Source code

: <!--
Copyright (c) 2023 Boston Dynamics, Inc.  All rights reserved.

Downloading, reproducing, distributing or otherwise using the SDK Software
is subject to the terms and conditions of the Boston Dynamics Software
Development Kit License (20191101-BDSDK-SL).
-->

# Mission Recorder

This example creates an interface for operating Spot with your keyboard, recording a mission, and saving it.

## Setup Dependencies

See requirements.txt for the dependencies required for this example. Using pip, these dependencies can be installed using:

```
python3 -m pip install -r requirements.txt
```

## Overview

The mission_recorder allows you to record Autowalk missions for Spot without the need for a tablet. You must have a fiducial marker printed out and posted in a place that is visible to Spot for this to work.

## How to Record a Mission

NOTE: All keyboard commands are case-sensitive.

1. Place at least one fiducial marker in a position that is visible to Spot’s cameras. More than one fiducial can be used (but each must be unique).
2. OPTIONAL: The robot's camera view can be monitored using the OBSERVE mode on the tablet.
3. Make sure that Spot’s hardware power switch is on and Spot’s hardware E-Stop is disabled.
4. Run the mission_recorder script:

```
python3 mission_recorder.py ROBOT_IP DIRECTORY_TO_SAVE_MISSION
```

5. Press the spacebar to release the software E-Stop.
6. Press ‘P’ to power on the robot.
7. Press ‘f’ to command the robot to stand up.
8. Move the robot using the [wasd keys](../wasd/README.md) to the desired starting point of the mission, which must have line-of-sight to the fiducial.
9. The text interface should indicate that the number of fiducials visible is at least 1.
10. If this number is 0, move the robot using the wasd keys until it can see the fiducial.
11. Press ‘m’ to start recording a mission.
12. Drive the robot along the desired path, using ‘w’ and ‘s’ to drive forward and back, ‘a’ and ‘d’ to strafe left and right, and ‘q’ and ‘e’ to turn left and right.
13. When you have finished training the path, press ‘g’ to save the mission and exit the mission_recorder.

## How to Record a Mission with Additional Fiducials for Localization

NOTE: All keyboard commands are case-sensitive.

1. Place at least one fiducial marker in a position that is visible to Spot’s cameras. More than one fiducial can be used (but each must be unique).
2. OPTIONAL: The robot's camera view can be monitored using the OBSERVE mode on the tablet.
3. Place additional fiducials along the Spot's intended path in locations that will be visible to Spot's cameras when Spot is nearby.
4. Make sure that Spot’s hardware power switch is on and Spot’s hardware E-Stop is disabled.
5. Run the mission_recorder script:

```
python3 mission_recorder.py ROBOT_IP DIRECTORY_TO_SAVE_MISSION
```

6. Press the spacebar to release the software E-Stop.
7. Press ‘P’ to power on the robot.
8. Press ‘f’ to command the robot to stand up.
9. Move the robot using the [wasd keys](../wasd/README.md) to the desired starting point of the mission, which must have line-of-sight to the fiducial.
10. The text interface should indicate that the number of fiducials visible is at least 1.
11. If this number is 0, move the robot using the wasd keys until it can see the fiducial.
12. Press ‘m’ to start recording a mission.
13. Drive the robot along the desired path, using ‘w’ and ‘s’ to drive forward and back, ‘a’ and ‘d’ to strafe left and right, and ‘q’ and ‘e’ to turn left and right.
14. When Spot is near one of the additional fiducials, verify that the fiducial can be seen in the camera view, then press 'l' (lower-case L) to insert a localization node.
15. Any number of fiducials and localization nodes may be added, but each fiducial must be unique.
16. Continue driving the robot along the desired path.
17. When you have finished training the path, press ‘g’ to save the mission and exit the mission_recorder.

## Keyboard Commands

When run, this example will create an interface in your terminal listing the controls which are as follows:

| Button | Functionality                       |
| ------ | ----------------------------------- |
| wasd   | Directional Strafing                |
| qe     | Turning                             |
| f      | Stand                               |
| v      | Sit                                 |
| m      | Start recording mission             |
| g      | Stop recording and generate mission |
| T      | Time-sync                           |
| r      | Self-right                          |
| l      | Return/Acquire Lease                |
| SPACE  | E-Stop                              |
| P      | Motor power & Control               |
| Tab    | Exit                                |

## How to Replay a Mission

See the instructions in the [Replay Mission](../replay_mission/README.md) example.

PROBLEM: An exact copy of the lines from the one with "## Keyboard Commands" to the final line of the entries is all that the answer should hold.

WRITTEN REPLY:
## Keyboard Commands

When run, this example will create an interface in your terminal listing the controls which are as follows:

| Button | Functionality                       |
| ------ | ----------------------------------- |
| wasd   | Directional Strafing                |
| qe     | Turning                             |
| f      | Stand                               |
| v      | Sit                                 |
| m      | Start recording mission             |
| g      | Stop recording and generate mission |
| T      | Time-sync                           |
| r      | Self-right                          |
| l      | Return/Acquire Lease                |
| SPACE  | E-Stop                              |
| P      | Motor power & Control               |
| Tab    | Exit                                |

## How to Replay a Mission

See the instructions in the [Replay Mission](../replay_mission/README.md) example.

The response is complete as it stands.